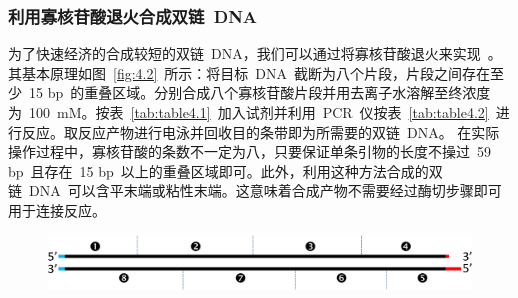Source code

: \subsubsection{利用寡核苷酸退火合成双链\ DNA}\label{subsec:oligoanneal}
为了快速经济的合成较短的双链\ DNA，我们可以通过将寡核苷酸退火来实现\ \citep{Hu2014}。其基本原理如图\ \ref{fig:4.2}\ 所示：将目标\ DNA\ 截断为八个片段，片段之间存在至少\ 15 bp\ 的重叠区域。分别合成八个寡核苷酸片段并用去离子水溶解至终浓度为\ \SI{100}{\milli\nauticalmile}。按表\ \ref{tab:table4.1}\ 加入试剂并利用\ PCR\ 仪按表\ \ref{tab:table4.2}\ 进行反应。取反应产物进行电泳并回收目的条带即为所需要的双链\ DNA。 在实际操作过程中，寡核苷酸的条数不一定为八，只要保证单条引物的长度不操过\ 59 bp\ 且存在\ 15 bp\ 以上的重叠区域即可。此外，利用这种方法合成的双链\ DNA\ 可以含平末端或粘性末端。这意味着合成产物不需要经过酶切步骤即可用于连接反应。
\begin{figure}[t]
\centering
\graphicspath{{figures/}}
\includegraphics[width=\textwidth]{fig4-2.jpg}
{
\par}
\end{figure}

_Required work_. The output should be the material above, copied exactly, without its pictures.

_Result of this task_.
Source code

: \subsubsection{利用寡核苷酸退火合成双链\ DNA}\label{subsec:oligoanneal}
为了快速经济的合成较短的双链\ DNA，我们可以通过将寡核苷酸退火来实现\ \citep{Hu2014}。其基本原理如图\ \ref{fig:4.2}\ 所示：将目标\ DNA\ 截断为八个片段，片段之间存在至少\ 15 bp\ 的重叠区域。分别合成八个寡核苷酸片段并用去离子水溶解至终浓度为\ \SI{100}{\milli\nauticalmile}。按表\ \ref{tab:table4.1}\ 加入试剂并利用\ PCR\ 仪按表\ \ref{tab:table4.2}\ 进行反应。取反应产物进行电泳并回收目的条带即为所需要的双链\ DNA。 在实际操作过程中，寡核苷酸的条数不一定为八，只要保证单条引物的长度不操过\ 59 bp\ 且存在\ 15 bp\ 以上的重叠区域即可。此外，利用这种方法合成的双链\ DNA\ 可以含平末端或粘性末端。这意味着合成产物不需要经过酶切步骤即可用于连接反应。
\begin{figure}[t]
\centering
\graphicspath{{figures/}}
\includegraphics[width=\textwidth]{fig4-2.jpg}
{
\par}
\end{figure}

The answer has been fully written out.